The Physics: Chirp Spread Spectrum
LoRa uses a modulation method called Chirp Spread Spectrum (CSS). Instead of transmitting a signal at a fixed frequency, LoRa encodes data in "chirps" — continuous sweeps across a range of frequencies. This has two major practical effects:
- Noise resistance: Chirps are extremely hard to destroy with narrowband interference. A signal can be decoded even when it is well below the noise floor — typically down to –20 dB SNR (20 dB below noise).

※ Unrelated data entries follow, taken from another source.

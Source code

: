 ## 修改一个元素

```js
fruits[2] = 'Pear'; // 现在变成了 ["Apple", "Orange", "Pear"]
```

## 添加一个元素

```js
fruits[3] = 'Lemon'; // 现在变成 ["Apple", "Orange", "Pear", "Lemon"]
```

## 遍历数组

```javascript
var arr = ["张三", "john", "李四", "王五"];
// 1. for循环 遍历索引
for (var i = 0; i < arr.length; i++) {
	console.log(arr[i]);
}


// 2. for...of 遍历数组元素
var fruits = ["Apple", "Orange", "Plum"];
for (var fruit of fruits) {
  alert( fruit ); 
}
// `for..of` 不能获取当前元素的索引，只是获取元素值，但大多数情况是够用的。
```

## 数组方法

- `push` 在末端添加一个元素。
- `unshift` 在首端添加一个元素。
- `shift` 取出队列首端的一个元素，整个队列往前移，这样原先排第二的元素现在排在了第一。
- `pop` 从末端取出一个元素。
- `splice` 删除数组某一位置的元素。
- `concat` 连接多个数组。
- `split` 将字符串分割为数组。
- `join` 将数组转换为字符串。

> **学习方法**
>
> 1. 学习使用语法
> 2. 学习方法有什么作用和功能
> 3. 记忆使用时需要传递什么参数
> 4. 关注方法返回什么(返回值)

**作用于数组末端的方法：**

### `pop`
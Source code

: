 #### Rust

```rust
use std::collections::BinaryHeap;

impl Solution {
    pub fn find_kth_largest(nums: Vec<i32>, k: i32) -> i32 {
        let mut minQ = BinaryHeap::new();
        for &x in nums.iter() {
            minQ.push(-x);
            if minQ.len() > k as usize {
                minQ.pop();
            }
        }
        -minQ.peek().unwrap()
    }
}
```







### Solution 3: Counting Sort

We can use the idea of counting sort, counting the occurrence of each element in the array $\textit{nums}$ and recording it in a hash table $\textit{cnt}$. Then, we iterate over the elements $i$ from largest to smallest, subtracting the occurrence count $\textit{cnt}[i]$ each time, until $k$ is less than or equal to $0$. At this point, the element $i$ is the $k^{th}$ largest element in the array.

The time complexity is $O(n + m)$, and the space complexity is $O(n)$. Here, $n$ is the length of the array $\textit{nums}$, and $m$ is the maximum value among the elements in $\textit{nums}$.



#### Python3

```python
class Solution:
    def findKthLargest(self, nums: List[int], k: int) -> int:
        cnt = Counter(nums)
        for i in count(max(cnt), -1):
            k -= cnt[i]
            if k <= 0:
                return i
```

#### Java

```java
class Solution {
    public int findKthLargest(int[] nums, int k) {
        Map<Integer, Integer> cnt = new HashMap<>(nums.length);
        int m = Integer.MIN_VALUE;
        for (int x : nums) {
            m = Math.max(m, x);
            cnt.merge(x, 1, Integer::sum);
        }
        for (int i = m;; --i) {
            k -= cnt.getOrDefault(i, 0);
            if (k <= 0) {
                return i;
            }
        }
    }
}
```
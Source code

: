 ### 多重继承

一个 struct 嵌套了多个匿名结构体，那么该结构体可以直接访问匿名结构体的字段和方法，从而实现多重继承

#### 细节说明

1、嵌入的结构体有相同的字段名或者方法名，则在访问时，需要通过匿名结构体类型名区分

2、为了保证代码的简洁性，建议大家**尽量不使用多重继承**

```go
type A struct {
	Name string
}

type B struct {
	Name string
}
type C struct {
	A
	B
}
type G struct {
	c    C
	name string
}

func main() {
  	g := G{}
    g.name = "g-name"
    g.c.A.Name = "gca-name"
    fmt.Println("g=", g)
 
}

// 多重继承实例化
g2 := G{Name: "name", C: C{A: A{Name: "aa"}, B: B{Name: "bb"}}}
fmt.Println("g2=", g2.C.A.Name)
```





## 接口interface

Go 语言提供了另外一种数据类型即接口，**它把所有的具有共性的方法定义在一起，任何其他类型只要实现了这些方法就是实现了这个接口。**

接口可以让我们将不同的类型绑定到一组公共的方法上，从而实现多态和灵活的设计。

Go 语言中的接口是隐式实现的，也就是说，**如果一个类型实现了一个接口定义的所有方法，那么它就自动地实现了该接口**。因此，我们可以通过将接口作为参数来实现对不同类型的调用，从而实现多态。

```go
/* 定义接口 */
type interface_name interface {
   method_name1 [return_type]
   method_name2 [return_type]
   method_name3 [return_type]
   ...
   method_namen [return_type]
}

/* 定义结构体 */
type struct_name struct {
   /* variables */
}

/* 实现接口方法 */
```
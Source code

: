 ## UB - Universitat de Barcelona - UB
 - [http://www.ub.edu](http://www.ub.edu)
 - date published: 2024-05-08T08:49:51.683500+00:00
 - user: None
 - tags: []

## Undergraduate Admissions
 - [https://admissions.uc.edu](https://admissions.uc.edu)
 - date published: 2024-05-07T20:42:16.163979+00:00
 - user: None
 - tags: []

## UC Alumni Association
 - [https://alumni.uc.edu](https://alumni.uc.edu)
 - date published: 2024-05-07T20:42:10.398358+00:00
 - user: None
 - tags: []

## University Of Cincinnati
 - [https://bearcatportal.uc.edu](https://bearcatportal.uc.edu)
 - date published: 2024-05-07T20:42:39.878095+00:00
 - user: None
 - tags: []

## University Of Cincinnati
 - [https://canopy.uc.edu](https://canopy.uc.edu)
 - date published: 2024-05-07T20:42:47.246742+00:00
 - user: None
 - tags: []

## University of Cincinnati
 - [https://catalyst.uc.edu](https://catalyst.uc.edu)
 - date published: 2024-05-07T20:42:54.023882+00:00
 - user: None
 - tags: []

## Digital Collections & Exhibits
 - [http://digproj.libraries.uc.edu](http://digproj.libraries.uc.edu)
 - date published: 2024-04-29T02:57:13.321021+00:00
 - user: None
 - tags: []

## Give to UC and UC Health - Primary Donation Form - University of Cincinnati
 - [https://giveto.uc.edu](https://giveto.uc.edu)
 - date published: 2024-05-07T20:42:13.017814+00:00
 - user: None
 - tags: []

- Multipath resilience: Reflected signals arrive slightly offset in time but still decode correctly, which is critical in urban environments.
Key Radio Parameters
LoRa performance is controlled by three main parameters that trade off between speed, range, and battery use:
| Parameter | What It Controls | Trade-off |
|---|---|---|
| Spreading Factor (SF) | How many chips encode each bit (SF7–SF12) | Higher SF = longer range & more noise resistance, but slower data rate and more airtime |
| Bandwidth (BW) | Width of the frequency channel (125, 250, or 500 kHz typical) | Wider BW = faster data rate, shorter range |
| Coding Rate (CR) | Forward error correction ratio (4/5, 4/6, 4/7, 4/8) | Higher CR = more redundancy and error correction, more overhead per packet |
MeshCore and Meshtastic both define preset channel configurations that bundle these parameters together. Most users never need to change the raw parameters — picking the right preset is sufficient.
Frequency Bands
LoRa devices operate in the ISM (Industrial, Scientific, and Medical) bands, which are license-free for compliant devices:
- 915 MHz — United States and Canada (902–928 MHz ISM band)
- 868 MHz — Europe
- 433 MHz — Some regions; lower data rate, longer range potential
In the US, 915 MHz operation is governed by FCC Part 15 rules: maximum 1 W (30 dBm) conducted power, and maximum 4 W (36 dBm) EIRP (conducted power plus antenna gain). No amateur radio license is required to operate a LoRa mesh node under these rules.
Practical Range
Range depends heavily on environment, antenna height, and channel settings:
- Urban, near ground level: 1–5 km node to node
- Rural, line-of-sight: 5–20 km node to node
- Elevated repeater (hilltop or tower): 20–50+ km
Through a mesh network of repeater nodes, a single message can travel hundreds of miles, hopping from node to node across a region.
Power Consumption
LoRa radios use very little power, which is one of their key advantages:
- Active transmit/receive: Typically 10–25 mW; up to ~100 mW at maximum power
- Sleep mode: Microamps — months to years on a coin cell in pure sleep
- Typical client node: 1–3 days on a 3000 mAh battery with moderate messaging activity
- E-ink display devices (T-Echo, Wireless Paper): 7–14 days on a charge
Repeater nodes that must always be listening should be placed on continuous power (solar or mains) for reliable operation.
Data Rate
LoRa is designed for low data rate, low power communication — not for streaming or large file transfers. Depending on settings:
- Data rate ranges from approximately 0.3 kbps (slowest, longest range) to 50 kbps (fastest, shortest range)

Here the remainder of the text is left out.